PROBLEM DETAILS: If a line below includes the string "equivalent", copy it.

::::::

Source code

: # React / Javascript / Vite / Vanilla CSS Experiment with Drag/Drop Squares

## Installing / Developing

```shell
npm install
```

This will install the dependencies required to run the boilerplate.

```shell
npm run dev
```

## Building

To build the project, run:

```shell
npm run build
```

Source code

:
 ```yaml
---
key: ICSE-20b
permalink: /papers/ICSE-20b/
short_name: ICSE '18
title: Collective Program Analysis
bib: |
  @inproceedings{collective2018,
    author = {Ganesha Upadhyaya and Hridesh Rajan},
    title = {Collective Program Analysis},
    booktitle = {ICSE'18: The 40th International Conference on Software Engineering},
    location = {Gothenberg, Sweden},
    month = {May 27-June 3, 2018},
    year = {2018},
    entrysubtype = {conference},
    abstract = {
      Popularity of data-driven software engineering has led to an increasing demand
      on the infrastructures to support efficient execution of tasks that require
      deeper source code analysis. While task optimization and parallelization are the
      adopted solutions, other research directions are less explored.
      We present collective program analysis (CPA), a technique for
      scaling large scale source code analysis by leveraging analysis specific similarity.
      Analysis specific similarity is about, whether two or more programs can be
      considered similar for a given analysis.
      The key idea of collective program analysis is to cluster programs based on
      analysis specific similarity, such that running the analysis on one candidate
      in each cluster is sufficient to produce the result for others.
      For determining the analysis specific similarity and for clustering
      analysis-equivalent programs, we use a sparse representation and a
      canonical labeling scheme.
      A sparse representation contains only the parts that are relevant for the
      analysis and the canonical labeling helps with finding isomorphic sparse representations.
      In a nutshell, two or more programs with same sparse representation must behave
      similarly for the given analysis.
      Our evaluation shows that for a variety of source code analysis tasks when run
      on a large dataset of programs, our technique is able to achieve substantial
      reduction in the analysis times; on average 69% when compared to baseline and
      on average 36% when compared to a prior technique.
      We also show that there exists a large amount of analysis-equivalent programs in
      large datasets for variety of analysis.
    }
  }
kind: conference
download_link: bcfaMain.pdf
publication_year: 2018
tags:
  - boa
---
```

::::::

PROBLEM SOLUTION:
      analysis-equivalent programs, we use a sparse representation and a
      We also show that there exists a large amount of analysis-equivalent programs in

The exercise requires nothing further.